A film is - or should be - more like music than like fiction. It should be a progression of moods and feelings. The theme, what’s behind the emotion, the meaning, all that comes later.
~ Stanley Kubrick
IN A BETTER WORLD (2010) — What makes the friendship between Christian and Elias so special is how deeply and honestly Susanne Bier displays the emotional side of both children. Only by peering the eyes of the two actors, I can feel the all emotional reasons why they become such small terrorists. YOUNG TÖRLESS (1966) — Violence is not just a physical matter, but also psychological and emotional. In Young Törless, ethical ​​and subjective values ​​were so contradictory. Then the boundaries between good and evil even more vague. PHARAOH (1966) — Faraon is an evocative anatopism, also an astonishing colossal. A truly rare gem of its kind. Not only works as a visual declaration, Kawalerowicz also made it so carefully, so mesmerizing, yet so challenging. THE BOYS OF PAUL STREET (1969) — An ironic allegory not only for the face of war, but also the heart of it: militarism and nationalism. The irony in the end makes the two terminologies be absurd.

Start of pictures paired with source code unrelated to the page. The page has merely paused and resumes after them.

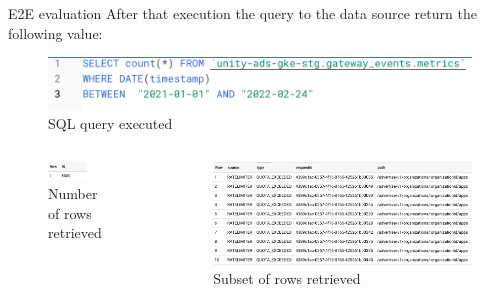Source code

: \documentclass[10pt]{beamer}
\begin{document}
\begin{frame}[fragile]{E2E evaluation}
    After that execution the query to the data source return the following value:
    
    \begin{figure}
        \centering
        \includegraphics[scale=0.5]{src/presentation/img/bigquer-query.png}
        \caption{SQL query executed}
    \end{figure}
    
    \begin{columns}
        \begin{figure}
            \centering
            \includegraphics[width=0.6\textwidth]{src/presentation/img/bigquery-number.png}
            \caption{Number of rows retrieved}
            \label{fig:my_label}
        \end{figure}
        
        \begin{figure}
            \centering
            \includegraphics[width=\textwidth]{src/presentation/img/bigquery-rows.png}
            \caption{Subset of rows retrieved}
            \label{fig:my_label}
        \end{figure}
    \end{columns}
\end{frame}
\end{document}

SPIRITED AWAY (2001) — “What's in a name?” asked Shakespeare. “A name is an identity,” said this movie. MISS JULIE (1951) - Miss Julie is a very challenging study, whether psychological or situational. In a simple but smart way, Miss Julie presents the phases of a political game of love and seduction. MY NIGHT AT MAUD'S (1969) - Éric Rohmer not only talk about choices and risks of choices, there is also a glimpse the importance of choices and the pain of choices. My Night at Maud's, for me, is the most amazing movie about refracting those two opposing aspects of life. TEN (2002) — The use of "dashboard camera" method by Abbas Kiarostami is successfully providing such microscopic spectacle about the characters, not only on outside but also capable of making this movie as a unique character and gender study. THE PARTY AND THE GUESTS / A REPORT ON THE PARTY AND THE GUESTS (1966) — The allegory is not only the great thing about this Czechoslovak New Wave Cinema movie, but also its weirdness, its unnatural behavior, its peculiar plot, but the most of it is about how the movie smartly move without caution. ELEPHANT (2003) — Elephant is a piece of work that should be commended for its bravery. Such compliments are mainly intended to for Gus Van Sant's guts on using such non-linear and unusual narrative spectacle. Also packed with such unnatural risky styles which was really cost lot of guts.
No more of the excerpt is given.